Zafer Çam
Hobi bahçeleri adıyla tarım alanları işgal ediliyor
Son yıllarda Türkiye'nin birçok il ve ilçelerinde, köylerinde hızla yayılan bir akım var. Hobi bahçeleri. Hobi bahçesi mi, getireceğim bahçesi mi? Adını iyi koymalıyız.
ekonomik doğayla iç içe vakit geçirmek, şehirden uzaklaşmak ve toprakla uğraşmak isteyenler için masum bir fikir gibi görünse de, bu yapıların tarım faaliyetlerini kontrolsüz bir şekilde tedavi eden şiddetli bölgesel yol açıldı.
Ankara'da bu akımdan nasibini alan şehirlerden biri.
Ancak burada mesele sadece insanların doğayla buluşması değil; Verimli tarım arazilerinin gelişigüzel parsellenerek yapılaşmaya genişlemesi ve bunun yol açtığı büyüme tahribatı.
Belediye programı içinde kalan tarım arazileri, imar planı dışında olmasına rağmen küçük parçalara bölünerek hobi bahçelerine dönüştürülüyor.

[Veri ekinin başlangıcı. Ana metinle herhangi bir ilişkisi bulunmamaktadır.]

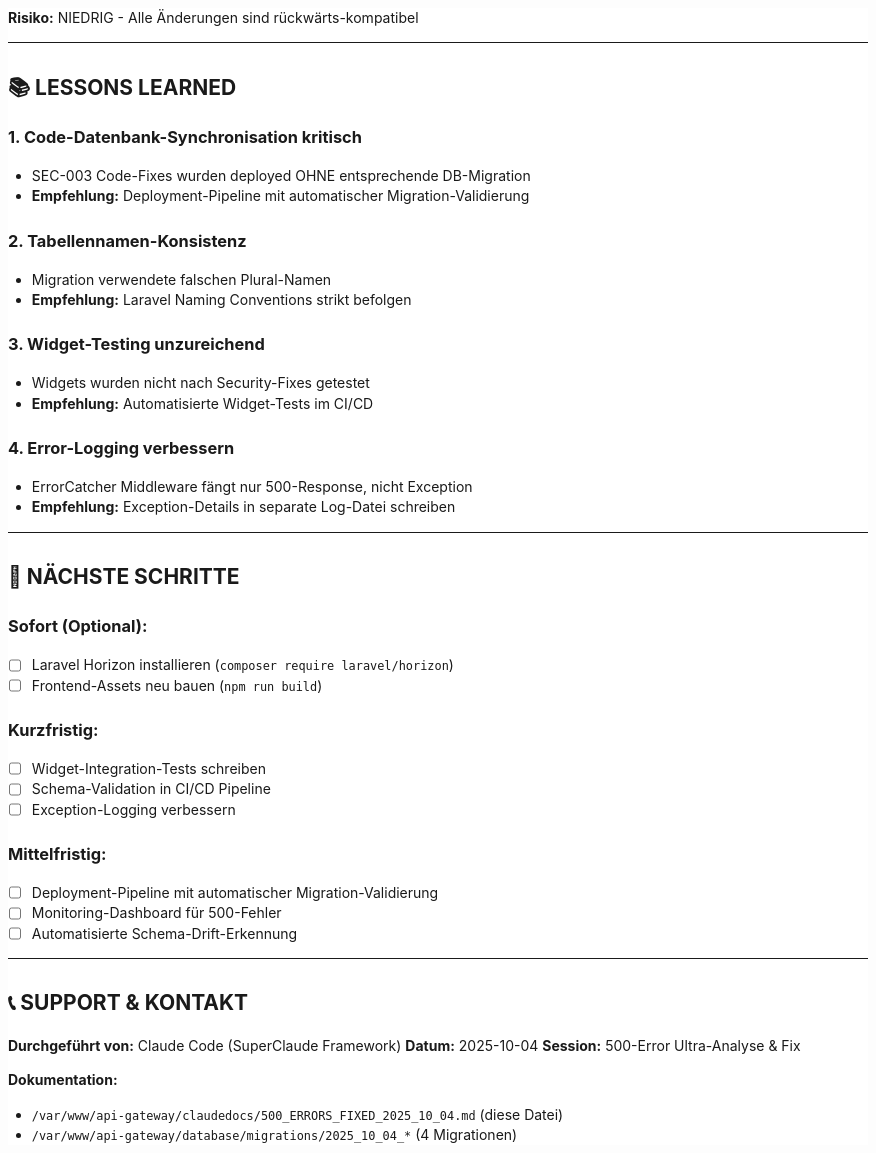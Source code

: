 **Risiko:** NIEDRIG - Alle Änderungen sind rückwärts-kompatibel

---

## 📚 LESSONS LEARNED

### 1. **Code-Datenbank-Synchronisation kritisch**
   - SEC-003 Code-Fixes wurden deployed OHNE entsprechende DB-Migration
   - **Empfehlung:** Deployment-Pipeline mit automatischer Migration-Validierung

### 2. **Tabellennamen-Konsistenz**
   - Migration verwendete falschen Plural-Namen
   - **Empfehlung:** Laravel Naming Conventions strikt befolgen

### 3. **Widget-Testing unzureichend**
   - Widgets wurden nicht nach Security-Fixes getestet
   - **Empfehlung:** Automatisierte Widget-Tests im CI/CD

### 4. **Error-Logging verbessern**
   - ErrorCatcher Middleware fängt nur 500-Response, nicht Exception
   - **Empfehlung:** Exception-Details in separate Log-Datei schreiben

---

## 🚀 NÄCHSTE SCHRITTE

### Sofort (Optional):
- [ ] Laravel Horizon installieren (`composer require laravel/horizon`)
- [ ] Frontend-Assets neu bauen (`npm run build`)

### Kurzfristig:
- [ ] Widget-Integration-Tests schreiben
- [ ] Schema-Validation in CI/CD Pipeline
- [ ] Exception-Logging verbessern

### Mittelfristig:
- [ ] Deployment-Pipeline mit automatischer Migration-Validierung
- [ ] Monitoring-Dashboard für 500-Fehler
- [ ] Automatisierte Schema-Drift-Erkennung

---

## 📞 SUPPORT & KONTAKT

**Durchgeführt von:** Claude Code (SuperClaude Framework)
**Datum:** 2025-10-04
**Session:** 500-Error Ultra-Analyse & Fix

**Dokumentation:**
- `/var/www/api-gateway/claudedocs/500_ERRORS_FIXED_2025_10_04.md` (diese Datei)
- `/var/www/api-gateway/database/migrations/2025_10_04_*` (4 Migrationen)
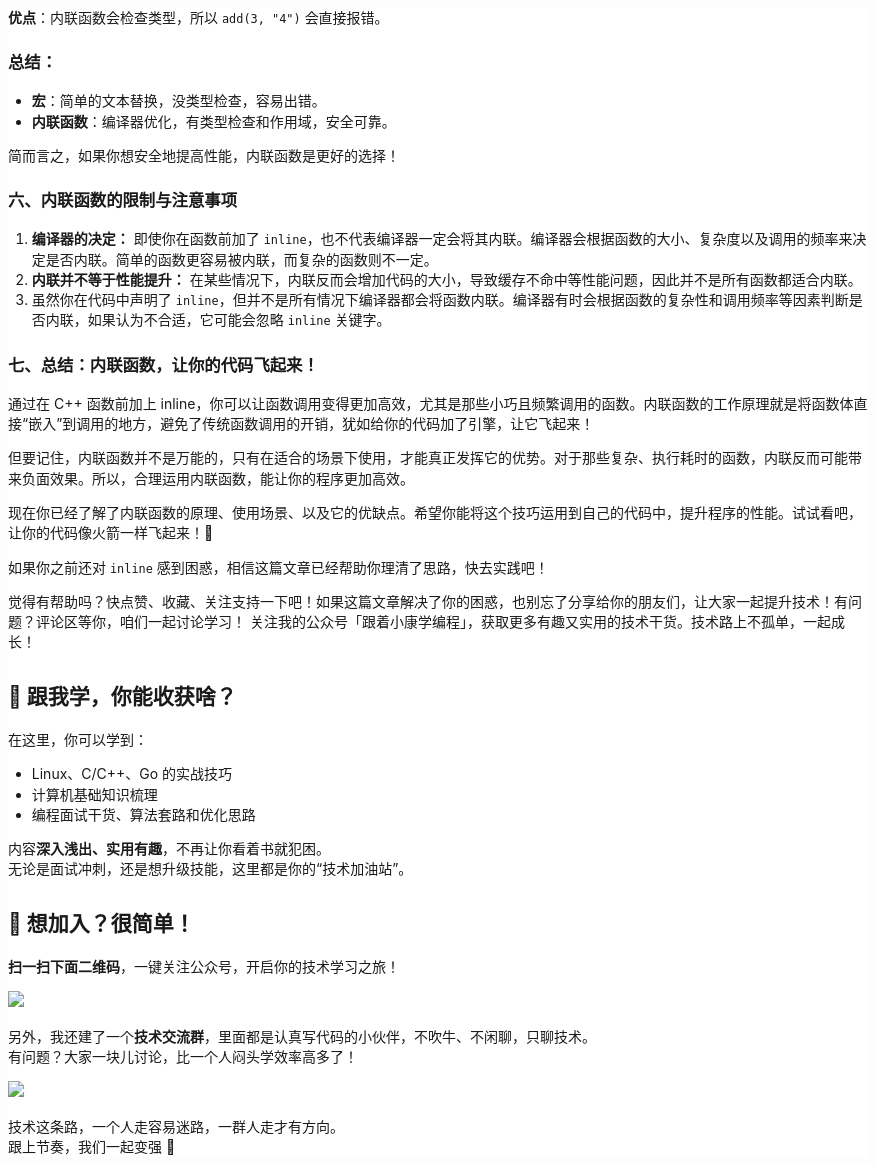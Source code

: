 **优点**：内联函数会检查类型，所以 `add(3, "4")` 会直接报错。

### 总结：

+ **宏**：简单的文本替换，没类型检查，容易出错。
+ **内联函数**：编译器优化，有类型检查和作用域，安全可靠。

简而言之，如果你想安全地提高性能，内联函数是更好的选择！

### 六、内联函数的限制与注意事项

1. **编译器的决定：** 即使你在函数前加了 `inline`，也不代表编译器一定会将其内联。编译器会根据函数的大小、复杂度以及调用的频率来决定是否内联。简单的函数更容易被内联，而复杂的函数则不一定。
2. **内联并不等于性能提升：** 在某些情况下，内联反而会增加代码的大小，导致缓存不命中等性能问题，因此并不是所有函数都适合内联。
3. 虽然你在代码中声明了 `inline`，但并不是所有情况下编译器都会将函数内联。编译器有时会根据函数的复杂性和调用频率等因素判断是否内联，如果认为不合适，它可能会忽略 `inline` 关键字。  

### 七、总结：内联函数，让你的代码飞起来！

通过在 C++ 函数前加上 inline，你可以让函数调用变得更加高效，尤其是那些小巧且频繁调用的函数。内联函数的工作原理就是将函数体直接“嵌入”到调用的地方，避免了传统函数调用的开销，犹如给你的代码加了引擎，让它飞起来！

但要记住，内联函数并不是万能的，只有在适合的场景下使用，才能真正发挥它的优势。对于那些复杂、执行耗时的函数，内联反而可能带来负面效果。所以，合理运用内联函数，能让你的程序更加高效。

现在你已经了解了内联函数的原理、使用场景、以及它的优缺点。希望你能将这个技巧运用到自己的代码中，提升程序的性能。试试看吧，让你的代码像火箭一样飞起来！🚀

如果你之前还对 `inline` 感到困惑，相信这篇文章已经帮助你理清了思路，快去实践吧！

觉得有帮助吗？快点赞、收藏、关注支持一下吧！如果这篇文章解决了你的困惑，也别忘了分享给你的朋友们，让大家一起提升技术！有问题？评论区等你，咱们一起讨论学习！ 关注我的公众号「跟着小康学编程」，获取更多有趣又实用的技术干货。技术路上不孤单，一起成长！


## 🚀 跟我学，你能收获啥？
在这里，你可以学到：

+ Linux、C/C++、Go 的实战技巧
+ 计算机基础知识梳理
+ 编程面试干货、算法套路和优化思路

内容**深入浅出、实用有趣**，不再让你看着书就犯困。  
无论是面试冲刺，还是想升级技能，这里都是你的“技术加油站”。


## 👀 想加入？很简单！
**扫一扫下面二维码**，一键关注公众号，开启你的技术学习之旅！

![](https://files.mdnice.com/user/71186/0dde803d-d52f-4ed8-b74b-b7f3da5817b9.png)

另外，我还建了一个**技术交流群**，里面都是认真写代码的小伙伴，不吹牛、不闲聊，只聊技术。  
有问题？大家一块儿讨论，比一个人闷头学效率高多了！

![](https://files.mdnice.com/user/48364/4ebc72e9-e4bb-447a-9a92-8367a178df6d.png)

技术这条路，一个人走容易迷路，一群人走才有方向。  
跟上节奏，我们一起变强 💪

Rant peşindeki kişiler, bu alanlarda yüksek fiyatlar pazarlanıyor. Ahşap, konteynerler, prefabrik yapılar ve betonarme yapılar hızla çoğalıyor.
Tüm bunlar, hem yönetim üretimini düşürüyor hem de kırsal bölgelerde doğal oluşumları bozuyor.
Oysa Tarım arazilerinin amacı dışında kullanılması, Toprak Koruma ve Arazi Kullanım Kanununun açıkça yasaklanmasıdır.
Buna rağmen denetim eksikliği, davranışların uygulanmaması ya da göz ardı edilmesi bu yapıları tam anlamıyla teşvik ediyor.
İnsanlar, “tapulu arazim, aradığım şeyle” hareket ediyor. Ancak tarım arazileri bireysel mülkten öte, toplumsal ve biriktirici bir değere sahiptir.
Bugün bu alanlarda beton dökersek, alacağınız gıda güvenliği konusunda hız konusunda mümkün olmayan sorunlarla karşı karşıya kalabilirsiniz.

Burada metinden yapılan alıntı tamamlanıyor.